The perseverance of New York City’s wildflowers

SCI NY WILDFLOWERS 5
Butterfly weed.(photo:NYTimes)
NEW YORK — In Williamsburg, on a 28328sq.m. park by the East River, spring will soon unfurl in blue blossoms. Cornflowers are always the first to bloom in the pollinator meadow of Marsha P. Johnson State Park, a welcome sign to bees and people that things are beginning to thaw.اضافة اعلان

Last Monday, the meadow got its annual mow-down, its grasses trimmed to 152 millimeters to make way for springtime blooms. “The mow-down encourages this rebirth and regrowth,” said Leslie Wright, the city’s regional director of the state park system. If New York City has a warm spring, the cornflowers may open up by late April, eventually followed by orange frills of butterfly milkweed, purple spindly bee balm and yolk-yellow, black-eyed Susans that also inhabit the meadow — hardy species that can weather the salty spray that confronts life on the waterfront.

Not all of these flowers are native to New York, or even North America, but they have sustained themselves long enough to become naturalized. These species pose little threat to native wildlife, unlike more domineering introduced species such as mugwort, an herb with an intrepid rhizome system.

Although cornflowers herald springtime now, they were not here hundreds of years ago, before colonizers forcibly displaced the Lenape people from their ancestral land of Lenapehoking, which encompasses New Jersey, Delaware and parts of Connecticut, Pennsylvania and New York state. The Lenape knew spring by another bloom: white tufts of flowers from the serviceberry tree, which powder its branches like snow in April. Today, serviceberries still bloom in Brooklyn, in both Prospect Park and John Paul Jones Park.

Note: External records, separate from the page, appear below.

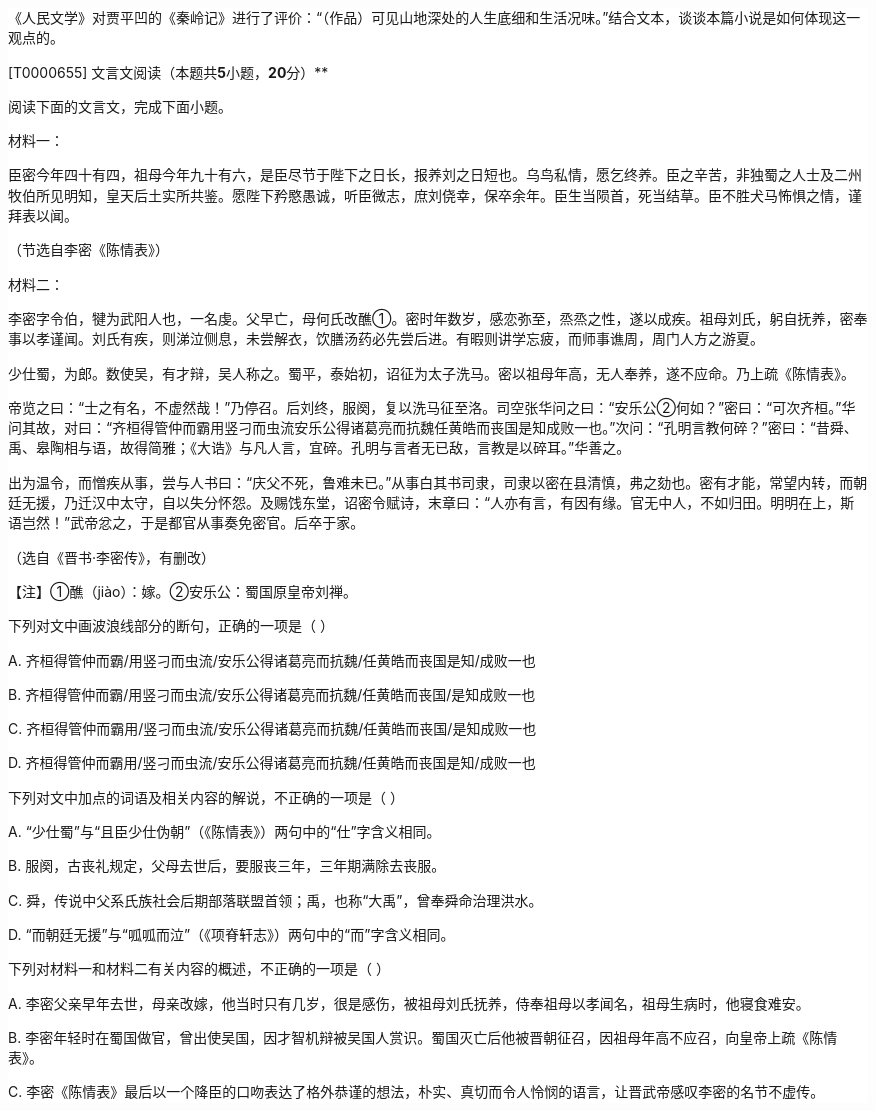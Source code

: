 《人民文学》对贾平凹的《秦岭记》进行了评价：“（作品）可见山地深处的人生底细和生活况味。”结合文本，谈谈本篇小说是如何体现这一观点的。











[T0000655] 文言文阅读（本题共****5****小题，****20****分）**

阅读下面的文言文，完成下面小题。

材料一：

臣密今年四十有四，祖母今年九十有六，是臣尽节于陛下之日长，报养刘之日短也。乌鸟私情，愿乞终养。臣之辛苦，非独蜀之人士及二州牧伯所见明知，皇天后土实所共鉴。愿陛下矜愍愚诚，听臣微志，庶刘侥幸，保卒余年。臣生当陨首，死当结草。臣不胜犬马怖惧之情，谨拜表以闻。

（节选自李密《陈情表》）

材料二：

李密字令伯，犍为武阳人也，一名虔。父早亡，母何氏改醮①。密时年数岁，感恋弥至，烝烝之性，遂以成疾。祖母刘氏，躬自抚养，密奉事以孝谨闻。刘氏有疾，则涕泣侧息，未尝解衣，饮膳汤药必先尝后进。有暇则讲学忘疲，而师事谯周，周门人方之游夏。

少仕蜀，为郎。数使吴，有才辩，吴人称之。蜀平，泰始初，诏征为太子洗马。密以祖母年高，无人奉养，遂不应命。乃上疏《陈情表》。

帝览之曰：“士之有名，不虚然哉！”乃停召。后刘终，服阕，复以洗马征至洛。司空张华问之曰：“安乐公②何如？”密曰：“可次齐桓。”华问其故，对曰：“齐桓得管仲而霸用竖刁而虫流安乐公得诸葛亮而抗魏任黄皓而丧国是知成败一也。”次问：“孔明言教何碎？”密曰：“昔舜、禹、皋陶相与语，故得简雅；《大诰》与凡人言，宜碎。孔明与言者无已敌，言教是以碎耳。”华善之。

出为温令，而憎疾从事，尝与人书曰：“庆父不死，鲁难未已。”从事白其书司隶，司隶以密在县清慎，弗之劾也。密有才能，常望内转，而朝廷无援，乃迁汉中太守，自以失分怀怨。及赐饯东堂，诏密令赋诗，末章曰：“人亦有言，有因有缘。官无中人，不如归田。明明在上，斯语岂然！”武帝忿之，于是都官从事奏免密官。后卒于家。

（选自《晋书·李密传》，有删改）

【注】①醮（jiào）：嫁。②安乐公：蜀国原皇帝刘禅。

下列对文中画波浪线部分的断句，正确的一项是（  ）

A. 齐桓得管仲而霸/用竖刁而虫流/安乐公得诸葛亮而抗魏/任黄皓而丧国是知/成败一也

B. 齐桓得管仲而霸/用竖刁而虫流/安乐公得诸葛亮而抗魏/任黄皓而丧国/是知成败一也

C. 齐桓得管仲而霸用/竖刁而虫流/安乐公得诸葛亮而抗魏/任黄皓而丧国/是知成败一也

D. 齐桓得管仲而霸用/竖刁而虫流/安乐公得诸葛亮而抗魏/任黄皓而丧国是知/成败一也

下列对文中加点的词语及相关内容的解说，不正确的一项是（  ）

A. “少仕蜀”与“且臣少仕伪朝”（《陈情表》）两句中的“仕”字含义相同。

B. 服阕，古丧礼规定，父母去世后，要服丧三年，三年期满除去丧服。

C. 舜，传说中父系氏族社会后期部落联盟首领；禹，也称“大禹”，曾奉舜命治理洪水。

D. “而朝廷无援”与“呱呱而泣”（《项脊轩志》）两句中的“而”字含义相同。

下列对材料一和材料二有关内容的概述，不正确的一项是（  ）

A. 李密父亲早年去世，母亲改嫁，他当时只有几岁，很是感伤，被祖母刘氏抚养，侍奉祖母以孝闻名，祖母生病时，他寝食难安。

B. 李密年轻时在蜀国做官，曾出使吴国，因才智机辩被吴国人赏识。蜀国灭亡后他被晋朝征召，因祖母年高不应召，向皇帝上疏《陈情表》。

C. 李密《陈情表》最后以一个降臣的口吻表达了格外恭谨的想法，朴实、真切而令人怜悯的语言，让晋武帝感叹李密的名节不虚传。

A wildflower can refer to any flowering plant that was not cultivated, intentionally planted or given human aid, yet it still managed to grow and bloom. This is one of several definitions offered by plant ecologist Donald J. Leopold in Andrew Garn’s new photo book “Wildflowers of New York City,” and one that feels particularly suited to the city and its many transplants.

Garn did not intend for “Wildflowers of New York City” to be a traditional field guide for identifying flowers. Rather, his reverent portraits invite us to delight in the beauty of flowers that we more often encounter in a sidewalk crack than in a bouquet. “They all share a beauty of form and function that offers testimony to the glory of survival in the big city,” Garn writes. He asks us to stop and consider the sprouts we might pass every day and appreciate them not just for their beauty, but also for their ability to thrive.

More than 2,000 species of plants are found in New York City, more than half of which are naturalized, Garn writes. Some were imported for their beauty; ornate shrubs such as the buttercup winterhazel, star magnolia and peegee hydrangea all reached North America for the first time in a single shipment to the Parsons & Sons Nursery in Flushing in 1862.

Others came as stowaways, as writer Allison C. Meier notes in the book’s introduction. In the 19th century, botanist Addison Brown scoured the heaps of discarded ballast — earth and stones that weighed down ships — by city docks for unfamiliar blossoms, as he noted in an 1880 issue of the Bulletin of the Torrey Botanical Club. During one July jaunt to Gowanus in Brooklyn, Brown noted purple sprouts of sticky nightshade, a plant native to South America. He also found violet tendrils of the welted thistle, native to Europe and Asia. The welted thistle did not successfully outgrow the ballast heap to take root in New York City, but sticky nightshade has stuck around.

Marsha P. Johnson State Park, which sits on a 19th-century shipping dock and former garbage transfer station, is no stranger to ballast. The docks imported flour, sugar and many other goods until operations ceased in 1983. The state bought the land and, in 2007, reopened the site as East River State Park.

In February 2020, Governor Andrew Cuomo renamed the park after activist Marsha P. Johnson, one of the central figures of the Stonewall riots and a co-founder of Street Transvestite Action Revolutionaries with activist Sylvia Rivera. Johnson, who died in 1992 of undetermined causes, would have turned 75 in August 2020.